Under this line are the records; write out word for word the part that begins at the line containing "ancientmetagenomedir_release | name_en" and ends at the line containing "Provins, Town of", and no more.

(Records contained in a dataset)
--- START ---

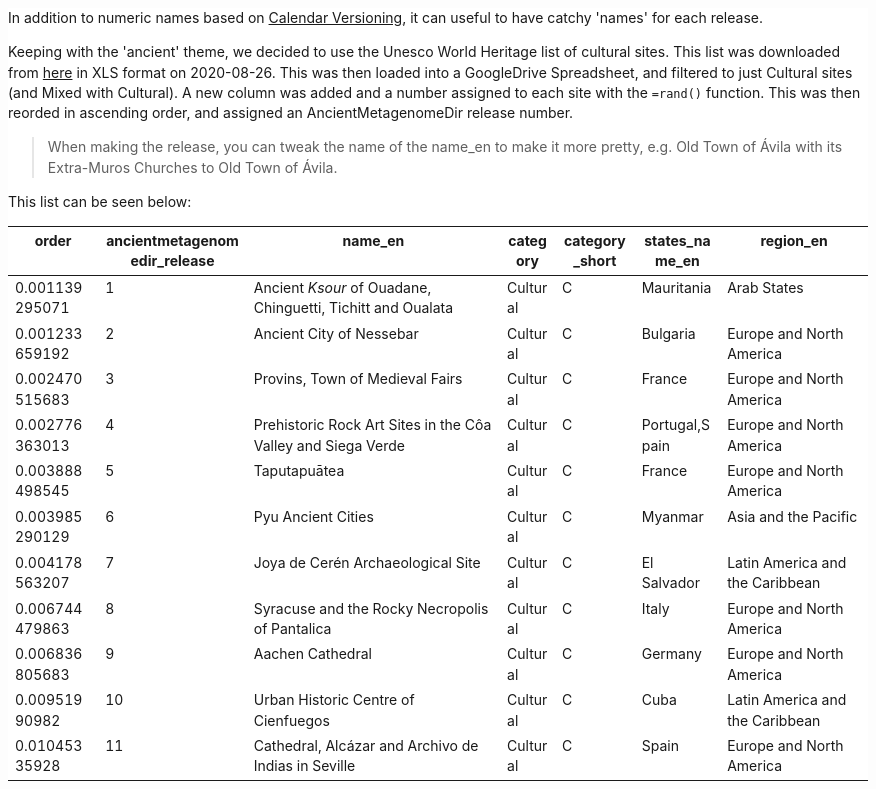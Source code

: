 In addition to numeric names based on [Calendar Versioning](https://calver.org), it can useful to have catchy 'names' for each release.

Keeping with the 'ancient' theme, we decided to use the Unesco World Heritage list of cultural sites. This list was downloaded from [here](https://whc.unesco.org/en/list/) in XLS format on 2020-08-26. This was then loaded into a GoogleDrive Spreadsheet, and filtered to just Cultural sites (and Mixed with Cultural). A new column was added and a number assigned to each site with the `=rand()` function. This was then reorded in ascending order, and assigned an AncientMetagenomeDir release number.

> When making the release, you can tweak the name of the name_en to make it more pretty, e.g. Old Town of Ávila with its Extra-Muros Churches to Old Town of Ávila.

This list can be seen below:

| order          | ancientmetagenomedir_release | name_en                                                                                                                                                            | category | category_short | states_name_en                                                                                        | region_en                       |
|----------------|------------------------------|--------------------------------------------------------------------------------------------------------------------------------------------------------------------|----------|----------------|-------------------------------------------------------------------------------------------------------|---------------------------------|
| 0.001139295071 |                            1 | Ancient <I>Ksour</I> of Ouadane, Chinguetti, Tichitt and Oualata                                                                                                   | Cultural | C              | Mauritania                                                                                            | Arab States                     |
| 0.001233659192 |                            2 | Ancient City of Nessebar                                                                                                                                           | Cultural | C              | Bulgaria                                                                                              | Europe and North America        |
| 0.002470515683 |                            3 | Provins, Town of Medieval Fairs                                                                                                                                    | Cultural | C              | France                                                                                                | Europe and North America        |
| 0.002776363013 |                            4 | Prehistoric Rock Art Sites in the Côa Valley and Siega Verde                                                                                                       | Cultural | C              | Portugal,Spain                                                                                        | Europe and North America        |
| 0.003888498545 |                            5 | Taputapuātea                                                                                                                                                       | Cultural | C              | France                                                                                                | Europe and North America        |
| 0.003985290129 |                            6 | Pyu Ancient Cities                                                                                                                                                 | Cultural | C              | Myanmar                                                                                               | Asia and the Pacific            |
| 0.004178563207 |                            7 | Joya de Cerén Archaeological Site                                                                                                                                  | Cultural | C              | El Salvador                                                                                           | Latin America and the Caribbean |
| 0.006744479863 |                            8 | Syracuse and the Rocky Necropolis of Pantalica                                                                                                                     | Cultural | C              | Italy                                                                                                 | Europe and North America        |
| 0.006836805683 |                            9 | Aachen Cathedral                                                                                                                                                   | Cultural | C              | Germany                                                                                               | Europe and North America        |
|  0.00951990982 |                           10 | Urban Historic Centre of Cienfuegos                                                                                                                                | Cultural | C              | Cuba                                                                                                  | Latin America and the Caribbean |
|  0.01045335928 |                           11 | Cathedral, Alcázar and Archivo de Indias in Seville                                                                                                                | Cultural | C              | Spain                                                                                                 | Europe and North America        |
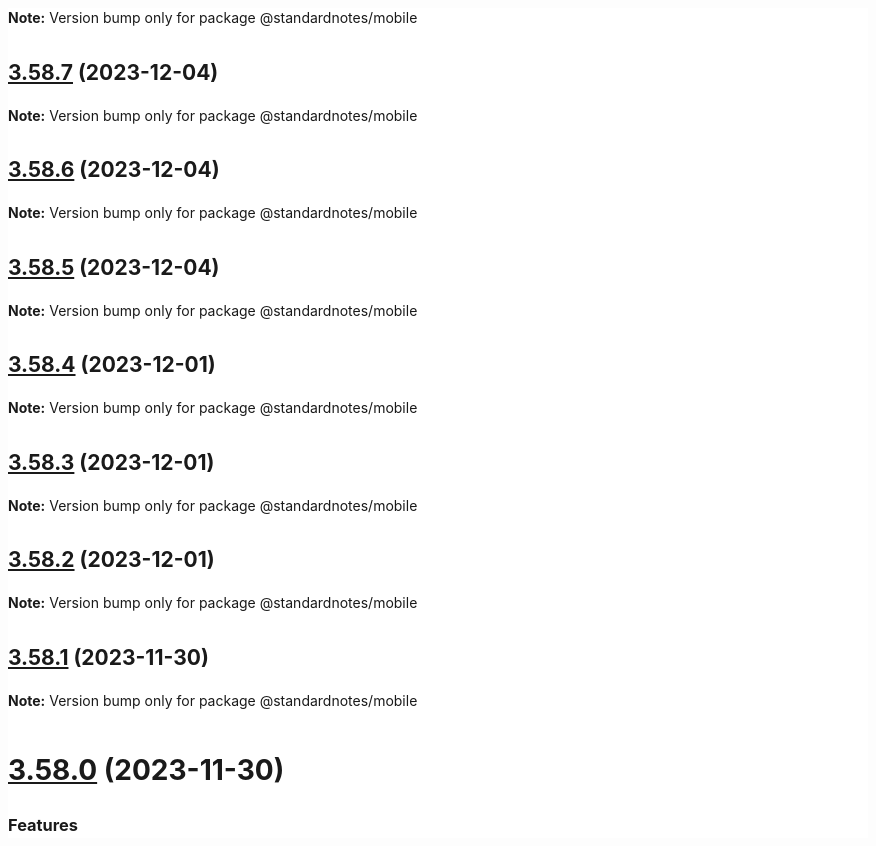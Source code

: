 **Note:** Version bump only for package @standardnotes/mobile

## [3.58.7](https://github.com/standardnotes/app/compare/@standardnotes/mobile@3.58.6...@standardnotes/mobile@3.58.7) (2023-12-04)

**Note:** Version bump only for package @standardnotes/mobile

## [3.58.6](https://github.com/standardnotes/app/compare/@standardnotes/mobile@3.58.5...@standardnotes/mobile@3.58.6) (2023-12-04)

**Note:** Version bump only for package @standardnotes/mobile

## [3.58.5](https://github.com/standardnotes/app/compare/@standardnotes/mobile@3.58.4...@standardnotes/mobile@3.58.5) (2023-12-04)

**Note:** Version bump only for package @standardnotes/mobile

## [3.58.4](https://github.com/standardnotes/app/compare/@standardnotes/mobile@3.58.3...@standardnotes/mobile@3.58.4) (2023-12-01)

**Note:** Version bump only for package @standardnotes/mobile

## [3.58.3](https://github.com/standardnotes/app/compare/@standardnotes/mobile@3.58.2...@standardnotes/mobile@3.58.3) (2023-12-01)

**Note:** Version bump only for package @standardnotes/mobile

## [3.58.2](https://github.com/standardnotes/app/compare/@standardnotes/mobile@3.58.1...@standardnotes/mobile@3.58.2) (2023-12-01)

**Note:** Version bump only for package @standardnotes/mobile

## [3.58.1](https://github.com/standardnotes/app/compare/@standardnotes/mobile@3.58.0...@standardnotes/mobile@3.58.1) (2023-11-30)

**Note:** Version bump only for package @standardnotes/mobile

# [3.58.0](https://github.com/standardnotes/app/compare/@standardnotes/mobile@3.57.4...@standardnotes/mobile@3.58.0) (2023-11-30)

### Features
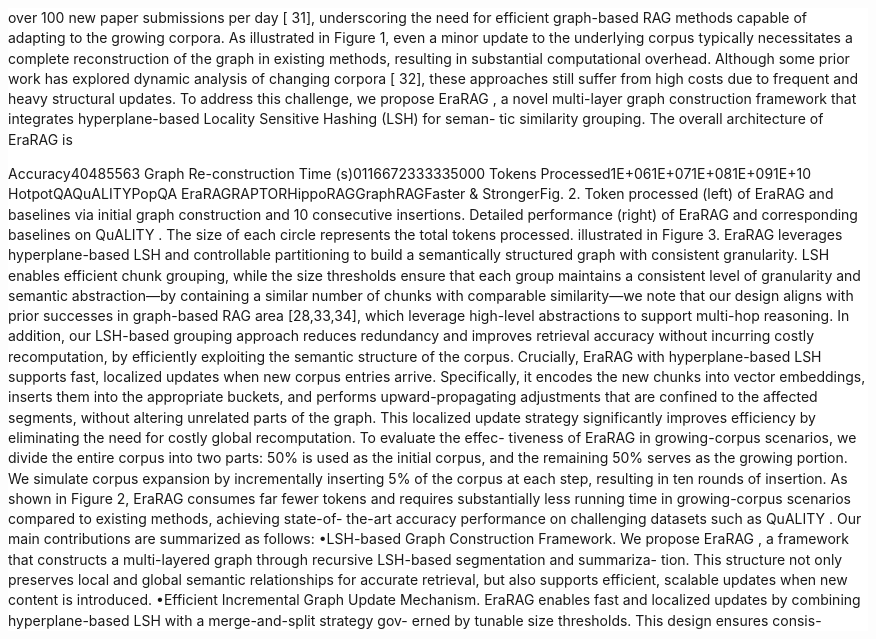 over 100 new paper submissions per day [ 31], underscoring
the need for efficient graph-based RAG methods capable of
adapting to the growing corpora. As illustrated in Figure 1, even
a minor update to the underlying corpus typically necessitates
a complete reconstruction of the graph in existing methods,
resulting in substantial computational overhead. Although
some prior work has explored dynamic analysis of changing
corpora [ 32], these approaches still suffer from high costs due
to frequent and heavy structural updates.
To address this challenge, we propose EraRAG , a novel
multi-layer graph construction framework that integrates
hyperplane-based Locality Sensitive Hashing (LSH) for seman-
tic similarity grouping. The overall architecture of EraRAG is

Accuracy40485563
Graph Re-construction Time (s)0116672333335000
Tokens Processed1E+061E+071E+081E+091E+10
HotpotQAQuALITYPopQA
EraRAGRAPTORHippoRAGGraphRAGFaster & StrongerFig. 2. Token processed (left) of EraRAG and baselines via initial graph construction and 10 consecutive insertions. Detailed performance (right) of
EraRAG and corresponding baselines on QuALITY . The size of each circle represents the total tokens processed.
illustrated in Figure 3. EraRAG leverages hyperplane-based
LSH and controllable partitioning to build a semantically
structured graph with consistent granularity. LSH enables
efficient chunk grouping, while the size thresholds ensure
that each group maintains a consistent level of granularity
and semantic abstraction—by containing a similar number
of chunks with comparable similarity—we note that our
design aligns with prior successes in graph-based RAG area
[28,33,34], which leverage high-level abstractions to support
multi-hop reasoning. In addition, our LSH-based grouping
approach reduces redundancy and improves retrieval accuracy
without incurring costly recomputation, by efficiently exploiting
the semantic structure of the corpus.
Crucially, EraRAG with hyperplane-based LSH supports fast,
localized updates when new corpus entries arrive. Specifically,
it encodes the new chunks into vector embeddings, inserts them
into the appropriate buckets, and performs upward-propagating
adjustments that are confined to the affected segments, without
altering unrelated parts of the graph. This localized update
strategy significantly improves efficiency by eliminating the
need for costly global recomputation. To evaluate the effec-
tiveness of EraRAG in growing-corpus scenarios, we divide
the entire corpus into two parts: 50% is used as the initial
corpus, and the remaining 50% serves as the growing portion.
We simulate corpus expansion by incrementally inserting 5%
of the corpus at each step, resulting in ten rounds of insertion.
As shown in Figure 2, EraRAG consumes far fewer tokens
and requires substantially less running time in growing-corpus
scenarios compared to existing methods, achieving state-of-
the-art accuracy performance on challenging datasets such as
QuALITY . Our main contributions are summarized as follows:
•LSH-based Graph Construction Framework. We propose
EraRAG , a framework that constructs a multi-layered graph
through recursive LSH-based segmentation and summariza-
tion. This structure not only preserves local and global
semantic relationships for accurate retrieval, but also supports
efficient, scalable updates when new content is introduced.
•Efficient Incremental Graph Update Mechanism.
EraRAG enables fast and localized updates by combining
hyperplane-based LSH with a merge-and-split strategy gov-
erned by tunable size thresholds. This design ensures consis-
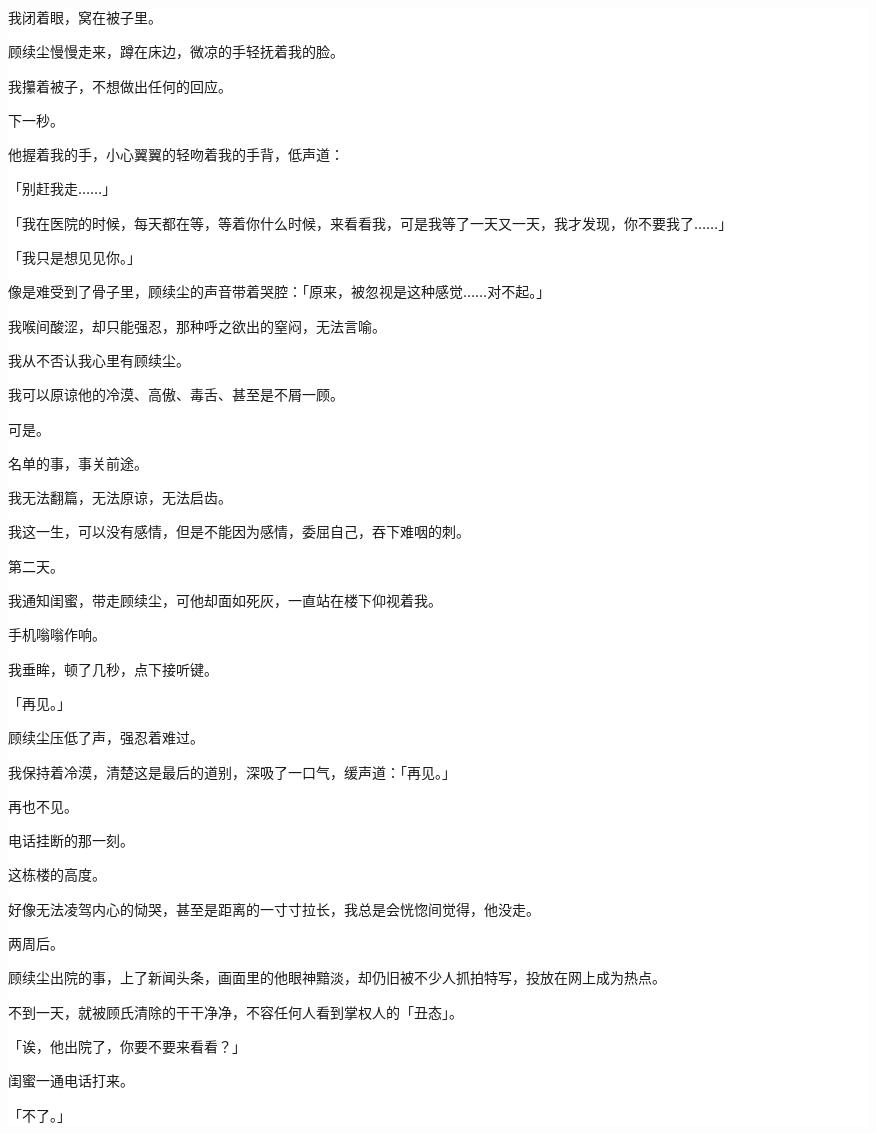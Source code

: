我闭着眼，窝在被子里。

顾续尘慢慢走来，蹲在床边，微凉的手轻抚着我的脸。

我攥着被子，不想做出任何的回应。

下一秒。

他握着我的手，小心翼翼的轻吻着我的手背，低声道：

「别赶我走……」

「我在医院的时候，每天都在等，等着你什么时候，来看看我，可是我等了一天又一天，我才发现，你不要我了……」

「我只是想见见你。」

像是难受到了骨子里，顾续尘的声音带着哭腔：「原来，被忽视是这种感觉……对不起。」

我喉间酸涩，却只能强忍，那种呼之欲出的窒闷，无法言喻。

我从不否认我心里有顾续尘。

我可以原谅他的冷漠、高傲、毒舌、甚至是不屑一顾。

可是。

名单的事，事关前途。

我无法翻篇，无法原谅，无法启齿。

我这一生，可以没有感情，但是不能因为感情，委屈自己，吞下难咽的刺。

第二天。

我通知闺蜜，带走顾续尘，可他却面如死灰，一直站在楼下仰视着我。

手机嗡嗡作响。

我垂眸，顿了几秒，点下接听键。

「再见。」

顾续尘压低了声，强忍着难过。

我保持着冷漠，清楚这是最后的道别，深吸了一口气，缓声道：「再见。」

再也不见。

电话挂断的那一刻。

这栋楼的高度。

好像无法凌驾内心的恸哭，甚至是距离的一寸寸拉长，我总是会恍惚间觉得，他没走。

两周后。

顾续尘出院的事，上了新闻头条，画面里的他眼神黯淡，却仍旧被不少人抓拍特写，投放在网上成为热点。

不到一天，就被顾氏清除的干干净净，不容任何人看到掌权人的「丑态」。

「诶，他出院了，你要不要来看看？」

闺蜜一通电话打来。

「不了。」
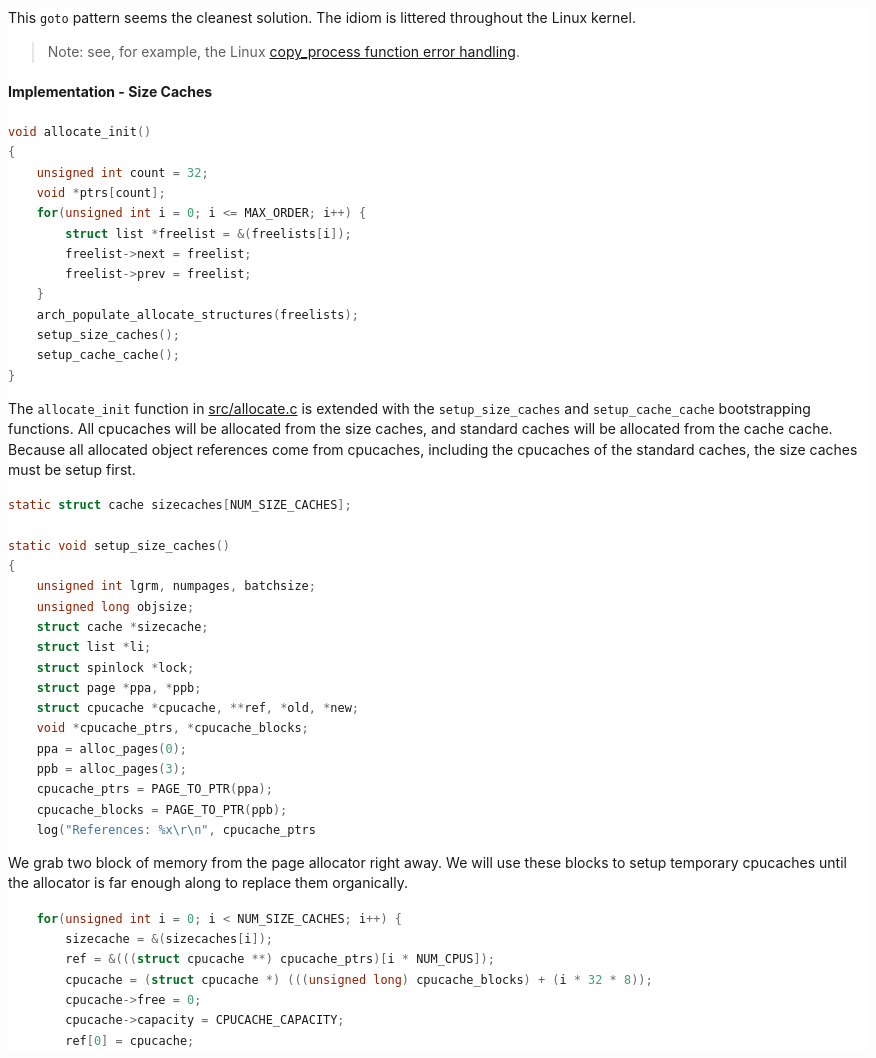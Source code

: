 This `goto` pattern seems the cleanest solution. The idiom is littered throughout the Linux kernel. 

> Note: see, for example, the Linux [copy\_process function error handling](https://github.com/torvalds/linux/blob/v4.20/kernel/fork.c#L1892).

#### Implementation - Size Caches

```C
void allocate_init()
{
    unsigned int count = 32;
    void *ptrs[count];
    for(unsigned int i = 0; i <= MAX_ORDER; i++) {
        struct list *freelist = &(freelists[i]);
        freelist->next = freelist;
        freelist->prev = freelist;
    }
    arch_populate_allocate_structures(freelists);
    setup_size_caches();
    setup_cache_cache();
}
```

The `allocate_init` function in [src/allocate.c](code2/src/allocate.c) is extended with the `setup_size_caches` and `setup_cache_cache` bootstrapping functions. All cpucaches will be allocated from the size caches, and standard caches will be allocated from the cache cache. Because all allocated object references come from cpucaches, including the cpucaches of the standard caches, the size caches must be setup first.

```C
static struct cache sizecaches[NUM_SIZE_CACHES];

static void setup_size_caches()
{
    unsigned int lgrm, numpages, batchsize;
    unsigned long objsize;
    struct cache *sizecache;
    struct list *li;
    struct spinlock *lock;
    struct page *ppa, *ppb;
    struct cpucache *cpucache, **ref, *old, *new;
    void *cpucache_ptrs, *cpucache_blocks;
    ppa = alloc_pages(0);
    ppb = alloc_pages(3);
    cpucache_ptrs = PAGE_TO_PTR(ppa);
    cpucache_blocks = PAGE_TO_PTR(ppb);
    log("References: %x\r\n", cpucache_ptrs
```

We grab two block of memory from the page allocator right away. We will use these blocks to setup temporary cpucaches until the allocator is far enough along to replace them organically.

```C
    for(unsigned int i = 0; i < NUM_SIZE_CACHES; i++) {
        sizecache = &(sizecaches[i]);
        ref = &(((struct cpucache **) cpucache_ptrs)[i * NUM_CPUS]);
        cpucache = (struct cpucache *) (((unsigned long) cpucache_blocks) + (i * 32 * 8));
        cpucache->free = 0;
        cpucache->capacity = CPUCACHE_CAPACITY;
        ref[0] = cpucache;
```
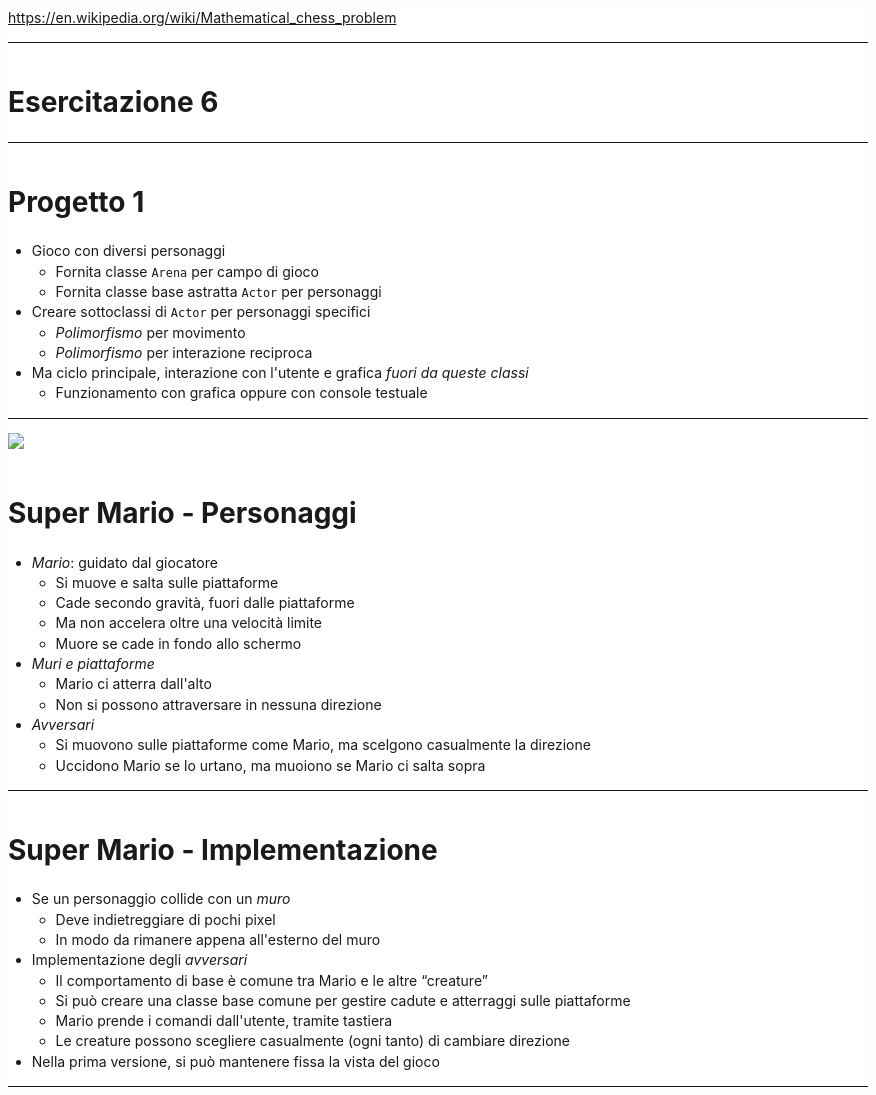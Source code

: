 <https://en.wikipedia.org/wiki/Mathematical_chess_problem>

---

# Esercitazione 6

---

# Progetto 1

- Gioco con diversi personaggi
    - Fornita classe `Arena` per campo di gioco
    - Fornita classe base astratta `Actor` per personaggi
- Creare sottoclassi di `Actor` per personaggi specifici
    - *Polimorfismo* per movimento
    - *Polimorfismo* per interazione reciproca
- Ma ciclo principale, interazione con l'utente e grafica *fuori da queste classi*
    - Funzionamento con grafica oppure con console testuale

---

![](/images/misc/super-mario.jpg)
# Super Mario - Personaggi

- *Mario*: guidato dal giocatore
    - Si muove e salta sulle piattaforme
    - Cade secondo gravità, fuori dalle piattaforme
    - Ma non accelera oltre una velocità limite
    - Muore se cade in fondo allo schermo
- *Muri e piattaforme*
    - Mario ci atterra dall'alto
    - Non si possono attraversare in nessuna direzione
- *Avversari*
    - Si muovono sulle piattaforme come Mario, ma scelgono casualmente la direzione
    - Uccidono Mario se lo urtano, ma muoiono se Mario ci salta sopra

---

# Super Mario - Implementazione

- Se un personaggio collide con un *muro*
    - Deve indietreggiare di pochi pixel
    - In modo da rimanere appena all'esterno del muro
- Implementazione degli *avversari*
    - Il comportamento di base è comune tra Mario e le altre “creature”
    - Si può creare una classe base comune per gestire cadute e atterraggi sulle piattaforme
    - Mario prende i comandi dall'utente, tramite tastiera
    - Le creature possono scegliere casualmente (ogni tanto) di cambiare direzione
- Nella prima versione, si può mantenere fissa la vista del gioco

---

--- END ---

--- Final answer ---
| order          | ancientmetagenomedir_release | name_en                                                                                                                                                            | category | category_short | states_name_en                                                                                        | region_en                       |
|----------------|------------------------------|--------------------------------------------------------------------------------------------------------------------------------------------------------------------|----------|----------------|-------------------------------------------------------------------------------------------------------|---------------------------------|
| 0.001139295071 |                            1 | Ancient <I>Ksour</I> of Ouadane, Chinguetti, Tichitt and Oualata                                                                                                   | Cultural | C              | Mauritania                                                                                            | Arab States                     |
| 0.001233659192 |                            2 | Ancient City of Nessebar                                                                                                                                           | Cultural | C              | Bulgaria                                                                                              | Europe and North America        |
| 0.002470515683 |                            3 | Provins, Town of Medieval Fairs                                                                                                                                    | Cultural | C              | France                                                                                                | Europe and North America        |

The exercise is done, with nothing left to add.